Malware goes retro

Johannesburg, 19 Feb 2009

Panda Security has advised users to be on their guard against a potential attack from Sality.AO.

The virus combines the feature of traditional viruses - notoriety for the creators - with cyber criminals' new objectives of making money off the unsuspecting.

“Sality.AO uses some techniques which haven't been seen for years, such as EPO or Cavity,” says Jeremy Matthews, head of Panda Security's sub-Saharan operations.

“These techniques relate to the way in which the original file is modified in order to infect it, making it more difficult to detect these changes and to disinfect it. EPO allows part of a legitimate file to be run before infection starts, making it difficult to detect the malware. Cavity involves inserting the virus code in blank spaces within the legitimate file's code, making it both more difficult to locate and disinfect infected files.”

According to Matthews, these techniques are much more complex than those achieved with automatic malware creation tools, which he says have been largely responsible for the increase in the number of threats in circulation recently. “A higher knowledge of malicious code programming and far greater skill is needed.”

He says over and above these techniques related with early malware, the virus contains a series of features associated with new malware trends. This includes the possibility to connect to IRC channels to receive remote commands, which could potentially turn the infected computer into a zombie.

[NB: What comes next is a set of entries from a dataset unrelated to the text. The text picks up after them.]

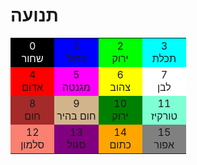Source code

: 
<meta name="viewport" content="width=device-width, initial-scale=1.0, maximum-scale=1.0, user-scalable=no" />

# תנועה



<div>
  <style>
    #colortable td { width: 25%; padding-left: 4px; padding-right: 4px; text-align: center; }
  </style>
  <table id="colortable">
    <tr>
      <td style="background-color: black; color: white;">0<br>שחור
      <td style="background-color: blue;">1<br>כחול
      <td style="background-color: lime;">2<br>ירוק
      <td style="background-color: cyan;">3<br>תכלת
    <tr>
      <td style="background-color: red;">4<br>אדום
      <td style="background-color: magenta;">5<br>מגנטה
      <td style="background-color: yellow;">6<br>צהוב
      <td style="background-color: white;">7<br>לבן
    <tr>
      <td style="background-color: brown;">8<br>חום
      <td style="background-color: tan;">9<br>חום בהיר
      <td style="background-color: green;">10<br>ירוק
      <td style="background-color: aquamarine;">11<br>טורקיז
    <tr>
      <td style="background-color: salmon;">12<br>סלמון
      <td style="background-color: purple;">13<br>סגול
      <td style="background-color: orange;">14<br>כתום
      <td style="background-color: gray;">15<br>אפור
  </table>
</div>
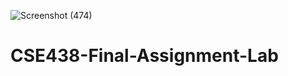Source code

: ![Screenshot (474)](https://user-images.githubusercontent.com/83463788/169536256-d095579b-4cbd-4a0b-ae9d-23df7cc3a4ef.png)
# CSE438-Final-Assignment-Lab
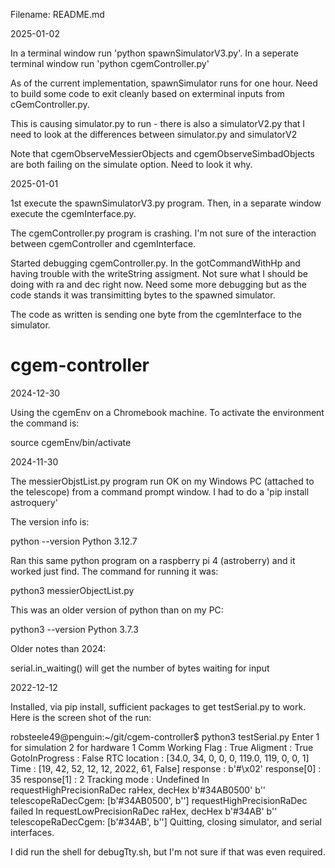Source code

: Filename: README.md

2025-01-02

In a terminal window run 'python spawnSimulatorV3.py'.
In a seperate terminal window run 'python cgemController.py'

As of the current implementation, spawnSimulator runs for one
hour. Need to build some code to exit cleanly based on exterminal
inputs from cGemController.py.

This is causing simulator.py to run - there is also a simulatorV2.py
that I need to look at the differences between simulator.py and
simulatorV2

Note that cgemObserveMessierObjects and cgemObserveSimbadObjects
are both failing on the simulate option. Need to look it why.

2025-01-01

1st execute the spawnSimulatorV3.py program. Then, in a separate window
execute the cgemInterface.py.

The cgemController.py program is crashing. I'm not sure of the interaction
between cgemController and cgemInterface.

Started debugging cgemController.py. In the gotCommandWithHp and having
trouble with the writeString assigment. Not sure what I should be doing
with ra and dec right now. Need some more debugging but as the code stands
it was transimitting bytes to the spawned simulator.

The code as written is sending one byte from the cgemInterface to the
simulator.

# cgem-controller

2024-12-30

Using the cgemEnv on a Chromebook machine. To activate the environment
the command is:

source cgemEnv/bin/activate



2024-11-30

The messierObjstList.py program run OK on my Windows PC (attached to the telescope) from a command prompt window.
I had to do a 'pip install astroquery'

The version info is:

python --version
Python 3.12.7

Ran this same python program on a raspberry pi 4 (astroberry) and it worked
just find. The command for running it was:

python3 messierObjectList.py

This was an older version of python than on my PC:

python3 --version
Python 3.7.3

Older notes than 2024:

serial.in_waiting() will get the number of bytes waiting for input

2022-12-12

Installed, via pip install, sufficient packages to get testSerial.py to
work. Here is the screen shot of the run:

robsteele49@penguin:~/git/cgem-controller$ python3 testSerial.py 
Enter 1 for simulation 2 for hardware 1
Comm Working Flag :  True
Aligment          :  True
GotoInProgress    :  False
RTC location      :  [34.0, 34, 0, 0, 0, 119.0, 119, 0, 0, 1]
Time              :  [19, 42, 52, 12, 12, 2022, 61, False]
response :  b'#\x02'
response[0] :  35
response[1] :  2
Tracking mode     :  Undefined
In requestHighPrecisionRaDec
raHex, decHex  b'#34AB0500'   b''
telescopeRaDecCgem:  [b'#34AB0500', b'']
requestHighPrecisionRaDec failed
In requestLowPrecisionRaDec
raHex, decHex  b'#34AB'   b''
telescopeRaDecCgem:  [b'#34AB', b'']
Quitting, closing simulator, and serial interfaces.

I did run the shell for debugTty.sh, but I'm not sure if that was even
required.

“Such zombie computers can be used for sending spam, distributing malware and denial-of-service attacks.”

In the same fashion, he says, infections are not limited to files, as was the case with old viruses, but also look to propagate across the Internet. To accomplish this, it uses an iFrame to infect PHP, ASP and .HTML files on the computer.

When any of these files are run, the browser is redirected, without the user's knowledge, to a malicious page that launches an exploit against a computer in order to download more malware.

Matthews adds that if any of the infected files are posted on a Web page, which these files typically are, any users downloading the files or surfing the Web pages will become infected.

“Panda regards files downloaded through this technique as 'hybrid malware' as it combines the functions of Trojans and viruses,” he explains. The Trojan also has downloader features for downloading other types of malware to the computer.

“The URLs used by this downloader were still not operative at the time of the Panda's analysis, but they could become active as the number of infected computers increases,” concludes Matthews.